== Segment start ==

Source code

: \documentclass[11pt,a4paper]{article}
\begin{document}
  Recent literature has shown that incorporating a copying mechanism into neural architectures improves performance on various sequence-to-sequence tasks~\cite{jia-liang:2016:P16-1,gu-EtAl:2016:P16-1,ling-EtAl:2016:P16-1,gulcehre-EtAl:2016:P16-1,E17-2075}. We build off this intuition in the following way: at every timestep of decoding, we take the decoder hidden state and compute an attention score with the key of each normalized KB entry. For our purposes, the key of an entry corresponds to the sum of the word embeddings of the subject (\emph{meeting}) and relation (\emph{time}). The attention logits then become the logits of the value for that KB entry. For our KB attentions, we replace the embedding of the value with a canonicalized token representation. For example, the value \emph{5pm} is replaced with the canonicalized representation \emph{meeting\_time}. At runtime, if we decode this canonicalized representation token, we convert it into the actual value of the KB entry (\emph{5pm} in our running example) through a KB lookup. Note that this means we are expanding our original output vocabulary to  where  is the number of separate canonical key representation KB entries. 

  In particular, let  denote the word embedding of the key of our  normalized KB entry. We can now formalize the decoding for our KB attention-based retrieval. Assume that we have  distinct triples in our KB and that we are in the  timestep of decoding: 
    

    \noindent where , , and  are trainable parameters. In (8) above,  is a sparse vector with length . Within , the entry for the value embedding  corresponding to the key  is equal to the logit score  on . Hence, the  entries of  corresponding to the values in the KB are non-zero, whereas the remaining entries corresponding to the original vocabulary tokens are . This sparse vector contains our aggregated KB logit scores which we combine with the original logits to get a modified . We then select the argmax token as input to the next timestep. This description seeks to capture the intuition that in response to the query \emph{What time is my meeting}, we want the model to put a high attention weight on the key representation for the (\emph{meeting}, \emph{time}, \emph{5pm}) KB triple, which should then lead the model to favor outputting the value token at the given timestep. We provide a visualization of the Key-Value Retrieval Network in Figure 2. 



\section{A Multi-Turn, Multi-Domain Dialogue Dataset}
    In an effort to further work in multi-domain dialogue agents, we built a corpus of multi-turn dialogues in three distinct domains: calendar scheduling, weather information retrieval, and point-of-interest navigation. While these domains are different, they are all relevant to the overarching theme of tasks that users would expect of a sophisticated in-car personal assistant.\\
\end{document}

== Segment end ==
== Segment start ==

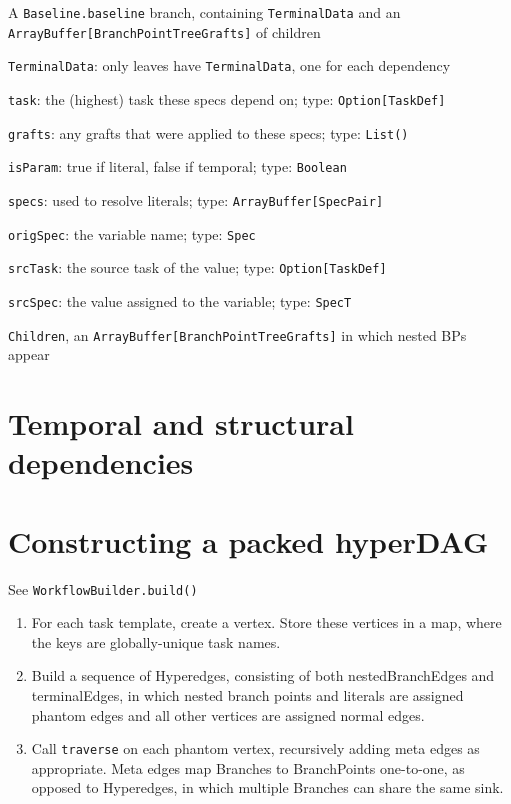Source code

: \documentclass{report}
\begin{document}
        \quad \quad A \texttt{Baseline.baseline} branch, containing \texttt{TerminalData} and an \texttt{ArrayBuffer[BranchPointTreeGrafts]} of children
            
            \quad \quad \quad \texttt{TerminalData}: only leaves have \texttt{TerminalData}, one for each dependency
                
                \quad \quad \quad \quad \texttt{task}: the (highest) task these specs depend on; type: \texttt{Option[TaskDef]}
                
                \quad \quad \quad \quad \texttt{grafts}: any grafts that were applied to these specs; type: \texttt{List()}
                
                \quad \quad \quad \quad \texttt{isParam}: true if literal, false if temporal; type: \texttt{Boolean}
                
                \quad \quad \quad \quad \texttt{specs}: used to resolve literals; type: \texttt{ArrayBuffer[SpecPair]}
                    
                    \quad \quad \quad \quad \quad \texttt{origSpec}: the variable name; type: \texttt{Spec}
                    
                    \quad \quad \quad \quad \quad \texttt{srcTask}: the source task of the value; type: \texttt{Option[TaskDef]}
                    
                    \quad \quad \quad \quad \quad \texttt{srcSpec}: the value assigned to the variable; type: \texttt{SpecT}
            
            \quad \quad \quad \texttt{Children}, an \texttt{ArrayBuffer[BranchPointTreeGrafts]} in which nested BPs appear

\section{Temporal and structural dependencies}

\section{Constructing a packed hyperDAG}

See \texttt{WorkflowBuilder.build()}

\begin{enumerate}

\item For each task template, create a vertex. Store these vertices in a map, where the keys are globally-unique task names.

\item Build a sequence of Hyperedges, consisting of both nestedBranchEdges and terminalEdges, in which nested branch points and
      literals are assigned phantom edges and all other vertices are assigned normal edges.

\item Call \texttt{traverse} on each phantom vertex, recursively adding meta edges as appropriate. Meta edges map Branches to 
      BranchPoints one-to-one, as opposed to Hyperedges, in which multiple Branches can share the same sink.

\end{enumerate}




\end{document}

== Segment end ==

### WHAT IS EXPECTED
From the entries, report every line in which the string "phantom" occurs.

### RESPONSE
      literals are assigned phantom edges and all other vertices are assigned normal edges.
\item Call \texttt{traverse} on each phantom vertex, recursively adding meta edges as appropriate. Meta edges map Branches to 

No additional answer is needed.